• [WHAT IS REQUIRED]: Take the lines from the beginning of the material through the line containing "- Si se tiene" and retype them exactly, leaving the pictures out.

• [DATASET EXTRACT]:
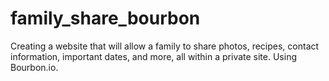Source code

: # family_share_bourbon
Creating a website that will allow a family to share photos, recipes, contact information, important dates, and more, all within a private site. Using Bourbon.io. 
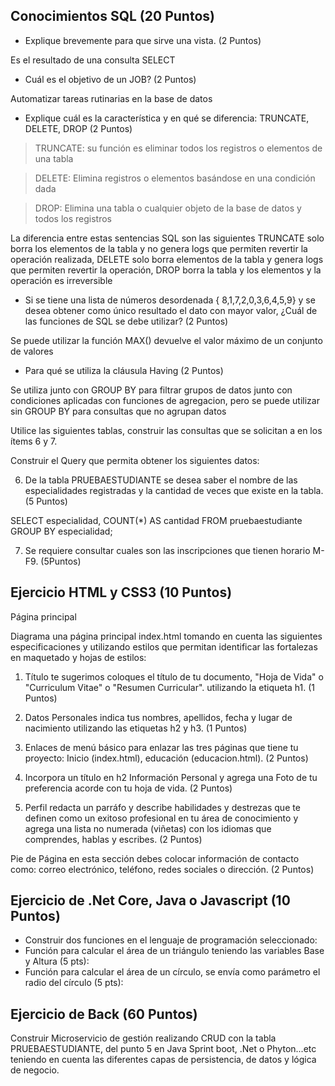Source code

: ## Conocimientos SQL (20 Puntos)

- Explique brevemente para que sirve una vista. (2 Puntos)

Es el resultado de una consulta SELECT

- Cuál es el objetivo de un JOB? (2 Puntos)

Automatizar tareas rutinarias en la base de datos



- Explique cuál es la característica y en qué se diferencia: TRUNCATE, DELETE, DROP (2 Puntos)



> TRUNCATE: su función es eliminar todos los registros o elementos de una tabla

> DELETE: Elimina registros o elementos basándose en una condición dada

> DROP: Elimina una tabla o cualquier objeto de la base de datos y todos los registros

La diferencia entre estas sentencias SQL son las siguientes TRUNCATE solo borra los elementos de la tabla y no genera logs que permiten revertir la operación realizada, DELETE solo borra elementos de la tabla y genera logs que permiten revertir la operación, DROP borra la tabla y los elementos y la operación es irreversible



- Si se tiene una lista de números desordenada { 8,1,7,2,0,3,6,4,5,9} y se desea obtener como único resultado el dato con mayor valor, ¿Cuál de las funciones de SQL se debe utilizar? (2 Puntos)

Se puede utilizar la función MAX() devuelve el valor máximo  de un conjunto de valores


- Para qué se utiliza la cláusula Having (2 Puntos)

Se utiliza junto con GROUP BY para filtrar grupos de datos junto con condiciones aplicadas con funciones de agregacion, pero se puede utilizar sin GROUP BY para consultas que no agrupan datos



Utilice las siguientes tablas, construir las consultas que se solicitan a en los ítems 6 y 7.

Construir el Query que permita obtener los siguientes datos:

6. De la tabla PRUEBAESTUDIANTE se desea saber el nombre de las especialidades registradas y la cantidad de veces que existe en la tabla. (5 Puntos)


SELECT
especialidad,
COUNT(*) AS cantidad
FROM pruebaestudiante
GROUP BY especialidad;


7. Se requiere consultar cuales son las inscripciones que tienen horario M-F9. (5Puntos)












## Ejercicio HTML y CSS3 (10 Puntos)



Página principal

Diagrama una página principal index.html tomando en cuenta las siguientes especificaciones y utilizando estilos que permitan identificar las fortalezas en maquetado y hojas de estilos:



1. Título te sugerimos coloques el título de tu documento, "Hoja de Vida" o "Curriculum Vitae" o "Resumen Curricular". utilizando la etiqueta h1. (1 Puntos)



2. Datos Personales indica tus nombres, apellidos, fecha y lugar de nacimiento utilizando las etiquetas h2 y h3. (1 Puntos)



3. Enlaces de menú básico para enlazar las tres páginas que tiene tu proyecto: Inicio (index.html), educación (educacion.html). (2 Puntos)



4. Incorpora un título en h2 Información Personal y agrega una Foto de tu preferencia acorde con tu hoja de vida. (2 Puntos)



5. Perfil redacta un parráfo y describe habilidades y destrezas que te definen como un exitoso profesional en tu área de conocimiento y agrega una lista no numerada (viñetas) con los idiomas que comprendes, hablas y escribes. (2 Puntos)



Pie de Página en esta sección debes colocar información de contacto como: correo electrónico, teléfono, redes sociales o dirección. (2 Puntos) 


## Ejercicio de .Net Core, Java o Javascript (10 Puntos)



- Construir dos funciones en el lenguaje de programación seleccionado:
- Función para calcular el área de un triángulo teniendo las variables Base y Altura (5 pts):
- Función para calcular el área de un círculo, se envía como parámetro el radio del círculo (5 pts): 



## Ejercicio de Back (60 Puntos)



Construir Microservicio de gestión realizando CRUD con la tabla PRUEBAESTUDIANTE, del punto 5  en Java Sprint boot, .Net o Phyton...etc teniendo en cuenta las diferentes capas de persistencia, de datos y lógica de negocio. 

 
 
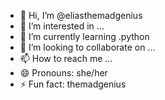 - 👋 Hi, I’m @eliasthemadgenius
- 👀 I’m interested in ...
- 🌱 I’m currently learning .python
- 💞️ I’m looking to collaborate on ...
- 📫 How to reach me ...
- 😄 Pronouns: she/her
- ⚡ Fun fact: themadgenius

<!---
eliasthemadgenius/eliasthemadgenius is a ✨ special ✨ repository because its `README.md` (this file) appears on your GitHub profile.
You can click the Preview link to take a look at your changes.
--->
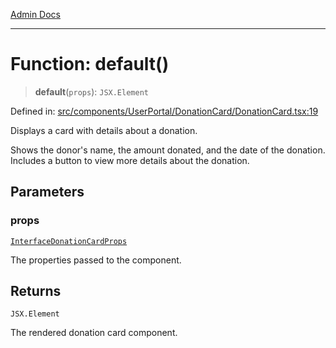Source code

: [Admin Docs](/)

***

# Function: default()

> **default**(`props`): `JSX.Element`

Defined in: [src/components/UserPortal/DonationCard/DonationCard.tsx:19](https://github.com/gautam-divyanshu/talawa-admin/blob/d5fea688542032271211cd43ee86c7db0866bcc0/src/components/UserPortal/DonationCard/DonationCard.tsx#L19)

Displays a card with details about a donation.

Shows the donor's name, the amount donated, and the date of the donation.
Includes a button to view more details about the donation.

## Parameters

### props

[`InterfaceDonationCardProps`](../../../../../screens/UserPortal/Donate/Donate/interfaces/InterfaceDonationCardProps.md)

The properties passed to the component.

## Returns

`JSX.Element`

The rendered donation card component.
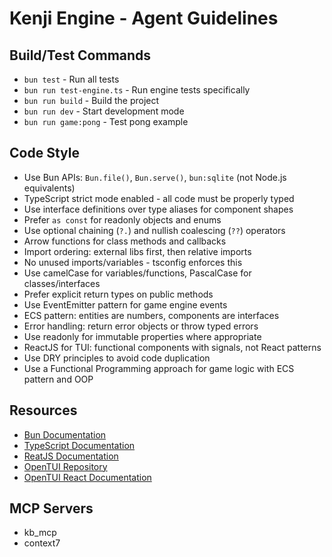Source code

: # Kenji Engine - Agent Guidelines

## Build/Test Commands
- `bun test` - Run all tests
- `bun run test-engine.ts` - Run engine tests specifically
- `bun run build` - Build the project
- `bun run dev` - Start development mode
- `bun run game:pong` - Test pong example

## Code Style
- Use Bun APIs: `Bun.file()`, `Bun.serve()`, `bun:sqlite` (not Node.js equivalents)
- TypeScript strict mode enabled - all code must be properly typed
- Use interface definitions over type aliases for component shapes
- Prefer `as const` for readonly objects and enums
- Use optional chaining (`?.`) and nullish coalescing (`??`) operators
- Arrow functions for class methods and callbacks
- Import ordering: external libs first, then relative imports
- No unused imports/variables - tsconfig enforces this
- Use camelCase for variables/functions, PascalCase for classes/interfaces
- Prefer explicit return types on public methods
- Use EventEmitter pattern for game engine events
- ECS pattern: entities are numbers, components are interfaces
- Error handling: return error objects or throw typed errors
- Use readonly for immutable properties where appropriate
- ReactJS for TUI: functional components with signals, not React patterns
- Use DRY principles to avoid code duplication
- Use a Functional Programming approach for game logic with ECS pattern and OOP

## Resources
- [Bun Documentation](https://bun.sh/docs)
- [TypeScript Documentation](https://www.typescriptlang.org/docs)
- [ReatJS Documentation](https://react.dev/reference/react)
- [OpenTUI Repository](https://github.com/sst/opentui)
- [OpenTUI React Documentation](https://github.com/sst/opentui/blob/main/packages/react/README.md)

## MCP Servers
- kb_mcp
- context7
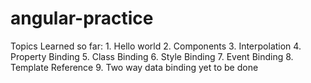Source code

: # angular-practice




Topics Learned so far:
    1. Hello world
    2. Components
    3. Interpolation
    4. Property Binding
    5. Class Binding
    6. Style Binding
    7. Event Binding
    8. Template Reference
    9. Two way data binding yet to be done

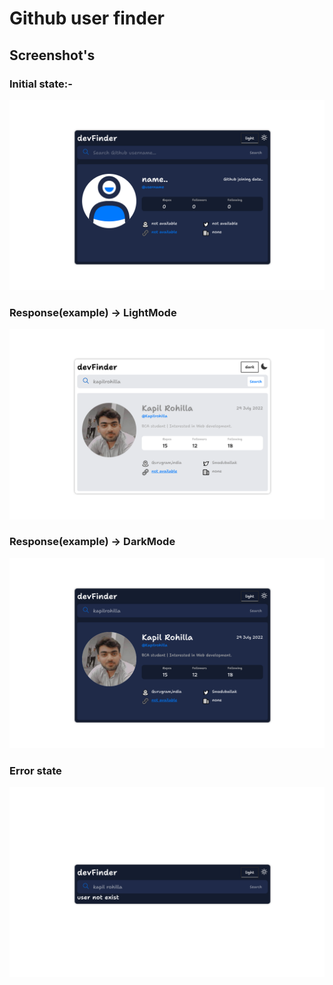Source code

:# Github user finder 
 ## Screenshot's
  ### Initial state:-
  ![initial state](./public/image/initialstate.png)

  ### Response(example) -> LightMode
  ![](./public/image/example-light-mode.png)

  ### Response(example) -> DarkMode
  ![](./public/image/example.png)

  ### Error state
  ![](./public/image/errorstate.png)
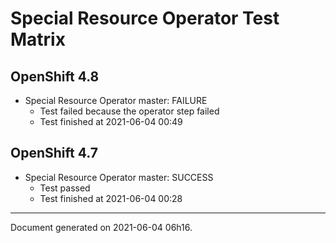 
Special Resource Operator Test Matrix
=====================================

OpenShift 4.8
-------------

* Special Resource Operator master: FAILURE
  - Test failed because the operator step failed
  - Test finished at 2021-06-04 00:49

OpenShift 4.7
-------------

* Special Resource Operator master: SUCCESS
  - Test passed
  - Test finished at 2021-06-04 00:28


---
Document generated on 2021-06-04 06h16.
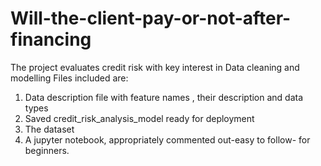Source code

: # Will-the-client-pay-or-not-after-financing
The project evaluates credit risk with key interest in Data cleaning and modelling
Files included are: 

1. Data description file with feature names , their description and data types
2. Saved credit_risk_analysis_model ready for deployment
3. The dataset 
4. A jupyter notebook, appropriately commented out-easy to follow- for beginners.

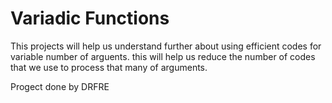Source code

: # Variadic Functions
This projects will help us understand further about using efficient codes for variable number of arguents.
this will help us reduce the number of codes that we use to process that many of arguments.

Progect done by DRFRE
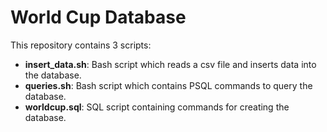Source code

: # World Cup Database
This repository contains 3 scripts:
* **insert_data.sh**: Bash script which reads a csv file and inserts data into the database.
* **queries.sh**: Bash script which contains PSQL commands to query the database.
* **worldcup.sql**: SQL script containing commands for creating the database.
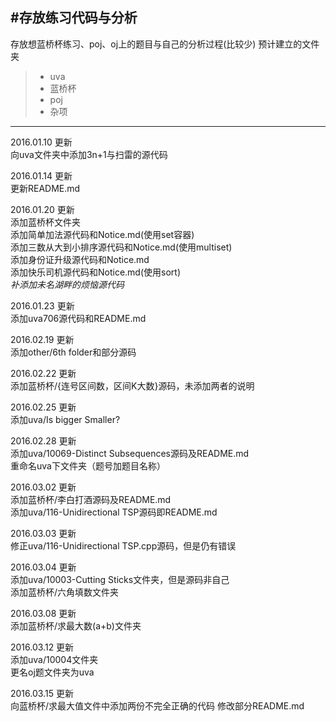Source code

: #存放练习代码与分析
------
存放想蓝桥杯练习、poj、oj上的题目与自己的分析过程(比较少)
预计建立的文件夹
> * uva
> * 蓝桥杯
> * poj
> * 杂项

------
2016.01.10  更新<br>
  向uva文件夹中添加3n+1与扫雷的源代码<br>

2016.01.14  更新<br>
  更新README.md<br>

2016.01.20  更新<br>
  添加蓝桥杯文件夹<br>
  添加简单加法源代码和Notice.md(使用set容器)<br>
  添加三数从大到小排序源代码和Notice.md(使用multiset)<br>
  添加身份证升级源代码和Notice.md<br>
  添加快乐司机源代码和Notice.md(使用sort)<br>
  *补添加未名湖畔的烦恼源代码*<br>

2016.01.23  更新<br>
  添加uva706源代码和README.md<br>

2016.02.19  更新<br>
  添加other/6th folder和部分源码

2016.02.22  更新<br>
  添加蓝桥杯/{连号区间数，区间K大数}源码，未添加两者的说明

2016.02.25  更新<br>
  添加uva/Is bigger Smaller?

2016.02.28  更新<br>
  添加uva/10069-Distinct Subsequences源码及README.md<br>
  重命名uva下文件夹（题号加题目名称）

2016.03.02  更新<br>
  添加蓝桥杯/李白打酒源码及README.md<br>
  添加uva/116-Unidirectional TSP源码即README.md

2016.03.03  更新<br>
  修正uva/116-Unidirectional TSP.cpp源码，但是仍有错误

2016.03.04  更新<br>
  添加uva/10003-Cutting Sticks文件夹，但是源码非自己<br>
  添加蓝桥杯/六角填数文件夹

2016.03.08  更新<br>
  添加蓝桥杯/求最大数(a+b)文件夹

2016.03.12  更新<br>
  添加uva/10004文件夹<br>
  更名oj题文件夹为uva<br>

2016.03.15  更新<br>
  向蓝桥杯/求最大值文件中添加两份不完全正确的代码
  修改部分README.md
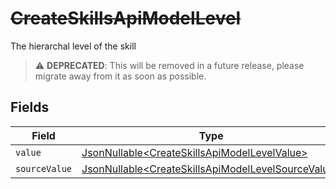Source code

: # ~~CreateSkillsApiModelLevel~~

The hierarchal level of the skill

> :warning: **DEPRECATED**: This will be removed in a future release, please migrate away from it as soon as possible.


## Fields

| Field                                                                                                                  | Type                                                                                                                   | Required                                                                                                               | Description                                                                                                            |
| ---------------------------------------------------------------------------------------------------------------------- | ---------------------------------------------------------------------------------------------------------------------- | ---------------------------------------------------------------------------------------------------------------------- | ---------------------------------------------------------------------------------------------------------------------- |
| `value`                                                                                                                | [JsonNullable\<CreateSkillsApiModelLevelValue>](../../models/components/CreateSkillsApiModelLevelValue.md)             | :heavy_minus_sign:                                                                                                     | N/A                                                                                                                    |
| `sourceValue`                                                                                                          | [JsonNullable\<CreateSkillsApiModelLevelSourceValue>](../../models/components/CreateSkillsApiModelLevelSourceValue.md) | :heavy_minus_sign:                                                                                                     | N/A                                                                                                                    |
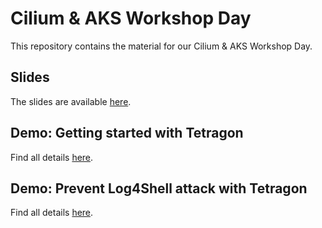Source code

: # Cilium & AKS Workshop Day

This repository contains the material for our Cilium & AKS Workshop Day.

## Slides

The slides are available [here](./aks-cilium-workshop-day-tetragon.pdf).

## Demo: Getting started with Tetragon

Find all details [here](demo/tetragon-101.md).

## Demo: Prevent Log4Shell attack with Tetragon

Find all details [here](demo/log4shell.md).
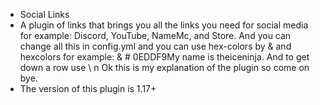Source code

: - Social Links
- A plugin of links that brings you all the links you need for social media for example: Discord, YouTube, NameMc, and Store. And you can change all this in config.yml and you can use hex-colors by &amp; and hexcolors for example: &amp; # 0EDDF9My name is theiceninja. And to get down a row use \ n Ok this is my explanation of the plugin so come on bye.
- The version of this plugin is 1.17+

• [OUTPUT OF THE EXERCISE]:
Source code

: # family_share_bourbon
Creating a website that will allow a family to share photos, recipes, contact information, important dates, and more, all within a private site. Using Bourbon.io. 
Source code

: ## Conocimientos SQL (20 Puntos)

- Explique brevemente para que sirve una vista. (2 Puntos)

Es el resultado de una consulta SELECT

- Cuál es el objetivo de un JOB? (2 Puntos)

Automatizar tareas rutinarias en la base de datos



- Explique cuál es la característica y en qué se diferencia: TRUNCATE, DELETE, DROP (2 Puntos)



> TRUNCATE: su función es eliminar todos los registros o elementos de una tabla

> DELETE: Elimina registros o elementos basándose en una condición dada

> DROP: Elimina una tabla o cualquier objeto de la base de datos y todos los registros

La diferencia entre estas sentencias SQL son las siguientes TRUNCATE solo borra los elementos de la tabla y no genera logs que permiten revertir la operación realizada, DELETE solo borra elementos de la tabla y genera logs que permiten revertir la operación, DROP borra la tabla y los elementos y la operación es irreversible



- Si se tiene una lista de números desordenada { 8,1,7,2,0,3,6,4,5,9} y se desea obtener como único resultado el dato con mayor valor, ¿Cuál de las funciones de SQL se debe utilizar? (2 Puntos)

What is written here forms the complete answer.